Material provided Block Start

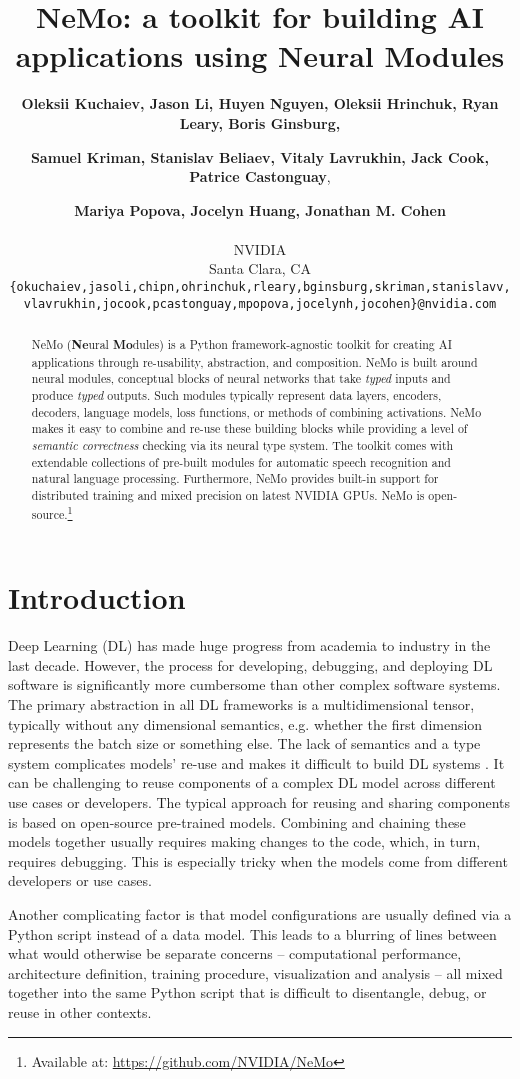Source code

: \documentclass{article}
\title{NeMo: a toolkit for building AI applications using Neural Modules}
\author{
 \textbf{Oleksii Kuchaiev, Jason Li, Huyen Nguyen, Oleksii Hrinchuk, Ryan Leary, Boris Ginsburg,} \and \textbf{Samuel Kriman, Stanislav Beliaev, Vitaly Lavrukhin, Jack Cook, Patrice Castonguay}, \and \textbf{Mariya Popova, Jocelyn Huang, Jonathan M. Cohen} \\ \\ NVIDIA \\ Santa Clara, CA \\
 \texttt{\{okuchaiev,jasoli,chipn,ohrinchuk,rleary,bginsburg,skriman,stanislavv,} \\
 \texttt{vlavrukhin,jocook,pcastonguay,mpopova,jocelynh,jocohen\}@nvidia.com}
 }
\begin{document}
\maketitle

\begin{abstract}
NeMo (\textbf{Ne}ural \textbf{Mo}dules) is a Python framework-agnostic toolkit for creating AI applications through re-usability, abstraction, and composition. NeMo is built around neural modules, conceptual blocks of neural networks that take \textit{typed} inputs and produce \textit{typed} outputs. Such modules typically represent data layers, encoders, decoders, language models, loss functions, or methods of combining activations. NeMo makes it easy to combine and re-use these building blocks while providing a level of \textit{semantic correctness} checking via its neural type system. The toolkit comes with extendable collections of pre-built modules for automatic speech recognition  and natural language processing. Furthermore, NeMo provides built-in support for distributed training and mixed precision on latest NVIDIA GPUs. NeMo is open-source.\footnote{Available at: \url{https://github.com/NVIDIA/NeMo}}
\end{abstract}

\section{Introduction}
Deep Learning (DL) has made huge progress from academia to industry in the last decade. However, the process for developing, debugging, and deploying DL software is significantly more cumbersome than other complex software systems. The primary abstraction in all DL frameworks is a multidimensional tensor, typically without any dimensional semantics, e.g. whether the first dimension represents the batch size or something else. The lack of semantics and a type system complicates models' re-use and makes it difficult to build DL systems \citep{namedtensor}. It can be challenging to reuse components of a complex DL model across different use cases or developers. The typical approach for reusing and sharing components is based on open-source pre-trained models. Combining and chaining these models together usually requires making changes to the code, which, in turn, requires debugging. This is especially tricky when the models come from different developers or use cases.

Another complicating factor is that model configurations are usually defined via a Python script instead of a data model. This leads to a blurring of lines between what would otherwise be separate concerns -- computational performance, architecture definition, training procedure, visualization and analysis -- all mixed together into the same Python script that is difficult to disentangle, debug, or reuse in other contexts.
\end{document}

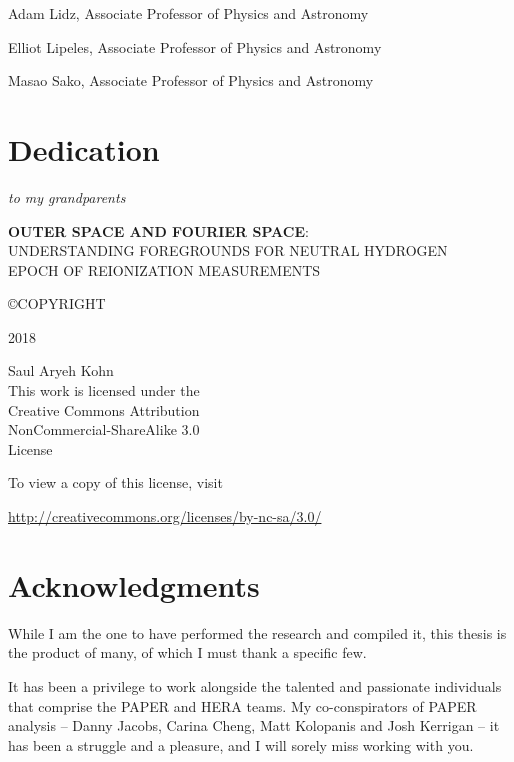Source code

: \documentclass[12pt,twoside,openany]{book}
\makeatletter
\newcommand{\doublespaced}{\renewcommand{\baselinestretch}{2}\normalfont}
\newcommand{\halfspaced}{\renewcommand{\baselinestretch}{1.5}\normalfont}
\newcommand{\unchapter}[1]{%
  \begingroup
  \let\@makechapterhead\@gobble %
  \chapter{#1}
  \endgroup
}
\newcommand{\tita}{{\bf OUTER SPACE AND FOURIER SPACE}:\\UNDERSTANDING FOREGROUNDS FOR NEUTRAL HYDROGEN\\EPOCH OF REIONIZATION MEASUREMENTS}
\makeatother
\begin{document}
\noindent Adam Lidz, Associate Professor of Physics and Astronomy

\noindent Elliot Lipeles, Associate Professor of Physics and Astronomy

\noindent Masao Sako, Associate Professor of Physics and Astronomy

\newpage

\pagestyle{plain}
\unchapter{Dedication}
\doublespaced
\vspace*{2in}
\begin{center}
{\large\emph{to my grandparents}}
\end{center}

\newpage


\thispagestyle{empty} %

\vspace*{\fill}

\begin{flushleft}
{\tita }

\copyright \space COPYRIGHT
 
2018

Saul Aryeh Kohn\\[24 pt] %

This work is licensed under the \\
Creative Commons Attribution \\
NonCommercial-ShareAlike 3.0 \\
License

To view a copy of this license, visit

\url{http://creativecommons.org/licenses/by-nc-sa/3.0/}
\end{flushleft}



\chapter{Acknowledgments}
\halfspaced

While I am the one to have performed the research and compiled it, this thesis is the product of many, of which I must thank a specific few. 

It has been a privilege to work alongside the talented and passionate individuals that comprise the PAPER and HERA teams. My co-conspirators of PAPER analysis -- Danny Jacobs, Carina Cheng, Matt Kolopanis and Josh Kerrigan -- it has been a struggle and a pleasure, and I will sorely miss working with you.
\end{document}
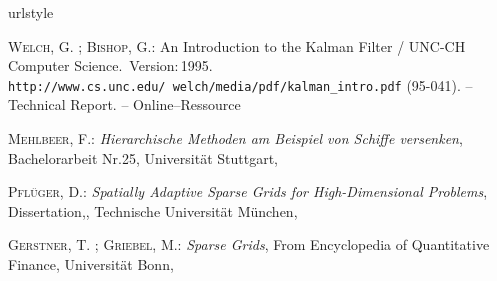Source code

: \documentclass[a4paper,12pt]{llncs}
\numberwithin{equation}{section}
\begin{document}
\begin{thebibliography}{WB95}
	\providecommand{\url}[1]{\texttt{#1}}
	\expandafter\ifx\csname urlstyle\endcsname\relax
	\providecommand{\doi}[1]{doi: #1}\else
	\providecommand{\doi}{doi: \begingroup \urlstyle{rm}\Url}\fi
	
	\textsc{Welch}, G. ; \textsc{Bishop}, G.:
	\newblock An Introduction to the Kalman Filter  / UNC-CH Computer Science.
	\newblock \,Version:\,1995.
	\newblock  \url{http://www.cs.unc.edu/~welch/media/pdf/kalman_intro.pdf}
	(95-041). --
	\newblock Technical Report. --
	\newblock Online--Ressource
	
	\textsc{Mehlbeer}, F.:
	\newblock \textit{Hierarchische Methoden am Beispiel von Schiffe versenken},
	\newblock Bachelorarbeit Nr.25,
	\newblock Universität Stuttgart,
	
	\textsc{Pflüger}, D.:
	\newblock \textit{Spatially Adaptive Sparse Grids for High-Dimensional Problems},
	\newblock Dissertation,,
	\newblock Technische Universität München,
	
	\textsc{Gerstner}, T. ; \textsc{Griebel}, M.:
	\newblock \textit{Sparse Grids},
	\newblock From Encyclopedia of Quantitative Finance,
	\newblock Universität Bonn,
	
\end{thebibliography}


\end{document}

Material provided Block End

What you need to do
Each record has to be set down verbatim, and the pictures must not appear in the copy.

Output
Source code

: \documentclass{article}
\title{NeMo: a toolkit for building AI applications using Neural Modules}
\author{
 \textbf{Oleksii Kuchaiev, Jason Li, Huyen Nguyen, Oleksii Hrinchuk, Ryan Leary, Boris Ginsburg,} \and \textbf{Samuel Kriman, Stanislav Beliaev, Vitaly Lavrukhin, Jack Cook, Patrice Castonguay}, \and \textbf{Mariya Popova, Jocelyn Huang, Jonathan M. Cohen} \\ \\ NVIDIA \\ Santa Clara, CA \\
 \texttt{\{okuchaiev,jasoli,chipn,ohrinchuk,rleary,bginsburg,skriman,stanislavv,} \\
 \texttt{vlavrukhin,jocook,pcastonguay,mpopova,jocelynh,jocohen\}@nvidia.com}
 }
\begin{document}
\maketitle

\begin{abstract}
NeMo (\textbf{Ne}ural \textbf{Mo}dules) is a Python framework-agnostic toolkit for creating AI applications through re-usability, abstraction, and composition. NeMo is built around neural modules, conceptual blocks of neural networks that take \textit{typed} inputs and produce \textit{typed} outputs. Such modules typically represent data layers, encoders, decoders, language models, loss functions, or methods of combining activations. NeMo makes it easy to combine and re-use these building blocks while providing a level of \textit{semantic correctness} checking via its neural type system. The toolkit comes with extendable collections of pre-built modules for automatic speech recognition  and natural language processing. Furthermore, NeMo provides built-in support for distributed training and mixed precision on latest NVIDIA GPUs. NeMo is open-source.\footnote{Available at: \url{https://github.com/NVIDIA/NeMo}}
\end{abstract}

\section{Introduction}
Deep Learning (DL) has made huge progress from academia to industry in the last decade. However, the process for developing, debugging, and deploying DL software is significantly more cumbersome than other complex software systems. The primary abstraction in all DL frameworks is a multidimensional tensor, typically without any dimensional semantics, e.g. whether the first dimension represents the batch size or something else. The lack of semantics and a type system complicates models' re-use and makes it difficult to build DL systems \citep{namedtensor}. It can be challenging to reuse components of a complex DL model across different use cases or developers. The typical approach for reusing and sharing components is based on open-source pre-trained models. Combining and chaining these models together usually requires making changes to the code, which, in turn, requires debugging. This is especially tricky when the models come from different developers or use cases.

Another complicating factor is that model configurations are usually defined via a Python script instead of a data model. This leads to a blurring of lines between what would otherwise be separate concerns -- computational performance, architecture definition, training procedure, visualization and analysis -- all mixed together into the same Python script that is difficult to disentangle, debug, or reuse in other contexts.
\end{document}

Source code

: \documentclass[12pt,twoside,openany]{book}
\makeatletter
\newcommand{\doublespaced}{\renewcommand{\baselinestretch}{2}\normalfont}
\newcommand{\halfspaced}{\renewcommand{\baselinestretch}{1.5}\normalfont}
\newcommand{\unchapter}[1]{%
  \begingroup
  \let\@makechapterhead\@gobble %
  \chapter{#1}
  \endgroup
}
\newcommand{\tita}{{\bf OUTER SPACE AND FOURIER SPACE}:\\UNDERSTANDING FOREGROUNDS FOR NEUTRAL HYDROGEN\\EPOCH OF REIONIZATION MEASUREMENTS}
\makeatother
\begin{document}
\noindent Adam Lidz, Associate Professor of Physics and Astronomy

\noindent Elliot Lipeles, Associate Professor of Physics and Astronomy

\noindent Masao Sako, Associate Professor of Physics and Astronomy

\newpage

\pagestyle{plain}
\unchapter{Dedication}
\doublespaced
\vspace*{2in}
\begin{center}
{\large\emph{to my grandparents}}
\end{center}

\newpage


\thispagestyle{empty} %

\vspace*{\fill}

\begin{flushleft}
{\tita }

\copyright \space COPYRIGHT
 
2018

Saul Aryeh Kohn\\[24 pt] %

This work is licensed under the \\
Creative Commons Attribution \\
NonCommercial-ShareAlike 3.0 \\
License

To view a copy of this license, visit

\url{http://creativecommons.org/licenses/by-nc-sa/3.0/}
\end{flushleft}



\chapter{Acknowledgments}
\halfspaced

While I am the one to have performed the research and compiled it, this thesis is the product of many, of which I must thank a specific few. 

It has been a privilege to work alongside the talented and passionate individuals that comprise the PAPER and HERA teams. My co-conspirators of PAPER analysis -- Danny Jacobs, Carina Cheng, Matt Kolopanis and Josh Kerrigan -- it has been a struggle and a pleasure, and I will sorely miss working with you.
\end{document}
Source code

: \documentclass[a4paper,12pt]{llncs}
\numberwithin{equation}{section}
\begin{document}
\begin{thebibliography}{WB95}
	\providecommand{\url}[1]{\texttt{#1}}
	\expandafter\ifx\csname urlstyle\endcsname\relax
	\providecommand{\doi}[1]{doi: #1}\else
	\providecommand{\doi}{doi: \begingroup \urlstyle{rm}\Url}\fi
	
	\textsc{Welch}, G. ; \textsc{Bishop}, G.:
	\newblock An Introduction to the Kalman Filter  / UNC-CH Computer Science.
	\newblock \,Version:\,1995.
	\newblock  \url{http://www.cs.unc.edu/~welch/media/pdf/kalman_intro.pdf}
	(95-041). --
	\newblock Technical Report. --
	\newblock Online--Ressource
	
	\textsc{Mehlbeer}, F.:
	\newblock \textit{Hierarchische Methoden am Beispiel von Schiffe versenken},
	\newblock Bachelorarbeit Nr.25,
	\newblock Universität Stuttgart,
	
	\textsc{Pflüger}, D.:
	\newblock \textit{Spatially Adaptive Sparse Grids for High-Dimensional Problems},
	\newblock Dissertation,,
	\newblock Technische Universität München,
	
	\textsc{Gerstner}, T. ; \textsc{Griebel}, M.:
	\newblock \textit{Sparse Grids},
	\newblock From Encyclopedia of Quantitative Finance,
	\newblock Universität Bonn,
	
\end{thebibliography}


\end{document}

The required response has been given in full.